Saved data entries
—————

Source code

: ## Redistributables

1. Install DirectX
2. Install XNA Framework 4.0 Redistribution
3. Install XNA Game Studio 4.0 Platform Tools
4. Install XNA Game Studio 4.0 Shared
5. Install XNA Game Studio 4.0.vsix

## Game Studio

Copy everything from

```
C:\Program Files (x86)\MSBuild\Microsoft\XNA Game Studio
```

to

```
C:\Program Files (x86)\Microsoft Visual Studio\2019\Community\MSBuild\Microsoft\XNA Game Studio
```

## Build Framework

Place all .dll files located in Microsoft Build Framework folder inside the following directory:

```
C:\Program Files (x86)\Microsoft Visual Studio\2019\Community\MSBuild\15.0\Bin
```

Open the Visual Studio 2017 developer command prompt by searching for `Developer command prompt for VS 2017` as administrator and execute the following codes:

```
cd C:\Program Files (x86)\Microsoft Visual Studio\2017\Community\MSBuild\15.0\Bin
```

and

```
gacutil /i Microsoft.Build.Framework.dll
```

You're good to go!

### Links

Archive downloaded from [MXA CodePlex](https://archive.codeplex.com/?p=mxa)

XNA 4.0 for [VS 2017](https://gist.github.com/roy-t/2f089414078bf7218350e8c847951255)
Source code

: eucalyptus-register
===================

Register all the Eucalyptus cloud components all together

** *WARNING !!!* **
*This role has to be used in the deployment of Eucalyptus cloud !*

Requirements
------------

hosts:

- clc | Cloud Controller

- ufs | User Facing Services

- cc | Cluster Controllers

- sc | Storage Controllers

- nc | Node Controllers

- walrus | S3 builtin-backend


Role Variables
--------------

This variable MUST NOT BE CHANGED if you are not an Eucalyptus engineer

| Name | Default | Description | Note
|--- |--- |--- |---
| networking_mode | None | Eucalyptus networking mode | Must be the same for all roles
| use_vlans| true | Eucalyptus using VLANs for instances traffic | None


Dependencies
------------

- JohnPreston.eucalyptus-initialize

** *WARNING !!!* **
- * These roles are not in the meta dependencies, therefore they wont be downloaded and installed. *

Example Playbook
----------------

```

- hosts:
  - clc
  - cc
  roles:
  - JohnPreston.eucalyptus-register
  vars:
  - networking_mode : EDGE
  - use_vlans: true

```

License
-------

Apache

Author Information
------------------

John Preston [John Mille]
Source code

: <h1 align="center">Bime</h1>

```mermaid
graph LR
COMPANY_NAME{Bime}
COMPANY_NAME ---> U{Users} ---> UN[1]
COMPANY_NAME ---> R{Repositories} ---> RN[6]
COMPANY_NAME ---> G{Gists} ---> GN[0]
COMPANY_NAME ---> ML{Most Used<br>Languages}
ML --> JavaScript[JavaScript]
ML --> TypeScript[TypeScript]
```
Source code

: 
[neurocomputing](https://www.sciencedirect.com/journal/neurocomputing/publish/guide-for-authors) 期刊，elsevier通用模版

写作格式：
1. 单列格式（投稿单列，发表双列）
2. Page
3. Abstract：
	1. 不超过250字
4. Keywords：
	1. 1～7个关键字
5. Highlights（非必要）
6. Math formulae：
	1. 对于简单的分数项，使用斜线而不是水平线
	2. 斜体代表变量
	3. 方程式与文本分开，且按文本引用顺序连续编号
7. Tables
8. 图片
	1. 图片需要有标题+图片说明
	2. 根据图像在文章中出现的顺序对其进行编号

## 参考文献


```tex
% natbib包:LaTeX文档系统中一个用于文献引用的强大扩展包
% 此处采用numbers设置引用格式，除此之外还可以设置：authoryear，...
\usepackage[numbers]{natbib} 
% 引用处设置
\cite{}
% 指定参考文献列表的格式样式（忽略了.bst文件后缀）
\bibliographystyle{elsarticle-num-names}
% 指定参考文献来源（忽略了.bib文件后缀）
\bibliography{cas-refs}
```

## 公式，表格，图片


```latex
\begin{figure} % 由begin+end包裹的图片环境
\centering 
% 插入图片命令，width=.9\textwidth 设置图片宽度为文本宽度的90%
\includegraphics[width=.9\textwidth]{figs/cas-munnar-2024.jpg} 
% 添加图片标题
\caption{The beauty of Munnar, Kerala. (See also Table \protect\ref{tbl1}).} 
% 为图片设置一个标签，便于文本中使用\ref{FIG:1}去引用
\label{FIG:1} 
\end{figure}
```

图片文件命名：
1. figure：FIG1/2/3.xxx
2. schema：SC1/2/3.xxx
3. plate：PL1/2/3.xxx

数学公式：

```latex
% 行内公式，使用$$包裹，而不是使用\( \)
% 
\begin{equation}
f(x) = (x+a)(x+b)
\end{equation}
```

—————

» WHAT YOU ARE ASKED TO DO
Filter the entries above down to the lines containing the word "Controllers".

» RESPONSE AREA
- cc | Cluster Controllers
- sc | Storage Controllers
- nc | Node Controllers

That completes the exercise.